Umami (Boissons)
L'umami est la cinquième saveur fondamentale, décrite comme une sensation de « saveur rassasiante », de richesse salée et de profondeur persistante, médiée par les récepteurs du glutamate (mGluR4) et des nucléotides (inosinate, guanylate). Dans les boissons, l'umami peut être apporté par le thé (L-theanine, acides aminés libres), le kombucha (acides aminés de fermentation), le dashi (extrait d'algues kombu, très riche en glutamate), les bouillons réduits utilisés dans des cocktails savoureux, ou des sauces fermentées comme la sauce soja ou la garum de poisson.
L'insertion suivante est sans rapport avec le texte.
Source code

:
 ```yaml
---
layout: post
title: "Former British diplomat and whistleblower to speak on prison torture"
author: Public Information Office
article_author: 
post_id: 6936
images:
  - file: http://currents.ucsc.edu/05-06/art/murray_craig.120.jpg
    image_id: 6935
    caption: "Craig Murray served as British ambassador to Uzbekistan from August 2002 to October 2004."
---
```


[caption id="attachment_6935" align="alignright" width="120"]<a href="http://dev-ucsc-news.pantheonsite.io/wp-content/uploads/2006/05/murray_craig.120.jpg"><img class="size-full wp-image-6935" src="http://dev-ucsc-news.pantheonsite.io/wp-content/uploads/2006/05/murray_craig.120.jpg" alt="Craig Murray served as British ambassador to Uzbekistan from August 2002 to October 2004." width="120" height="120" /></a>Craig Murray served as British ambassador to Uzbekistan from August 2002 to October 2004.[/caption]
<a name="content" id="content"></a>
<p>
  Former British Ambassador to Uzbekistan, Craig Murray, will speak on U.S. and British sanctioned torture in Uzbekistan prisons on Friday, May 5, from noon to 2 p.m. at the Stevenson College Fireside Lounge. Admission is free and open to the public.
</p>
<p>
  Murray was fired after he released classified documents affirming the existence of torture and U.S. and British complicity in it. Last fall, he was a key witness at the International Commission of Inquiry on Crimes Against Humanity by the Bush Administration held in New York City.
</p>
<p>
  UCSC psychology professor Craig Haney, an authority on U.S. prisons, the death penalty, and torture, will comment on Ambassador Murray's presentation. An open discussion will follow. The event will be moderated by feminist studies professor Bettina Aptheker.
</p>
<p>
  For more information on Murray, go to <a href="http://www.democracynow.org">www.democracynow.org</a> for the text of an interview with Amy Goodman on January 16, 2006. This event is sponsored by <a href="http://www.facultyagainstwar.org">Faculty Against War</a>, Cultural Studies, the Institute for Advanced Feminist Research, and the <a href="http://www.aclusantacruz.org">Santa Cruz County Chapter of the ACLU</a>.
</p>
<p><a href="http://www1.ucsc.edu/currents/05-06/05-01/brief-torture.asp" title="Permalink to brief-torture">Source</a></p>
Dans la mixologie gastronomique sans alcool, l'umami est un outil de différenciation sous-exploité mais très prometteur.
Le terme umami (旨味, « goût délicieux ») a été formalisé en 1908 par le chimiste japonais Kikunae Ikeda, qui isola le glutamate monosodique des algues kombu comme responsable de la saveur unique des bouillons japonais. Cette découverte a transformé la compréhension scientifique du goût en ajoutant une cinquième catégorie aux quatre saveurs traditionnellement reconnues (sucré, salé, acide, amer). Son intégration dans la culture culinaire occidentale s'est faite progressivement à partir des années 1990.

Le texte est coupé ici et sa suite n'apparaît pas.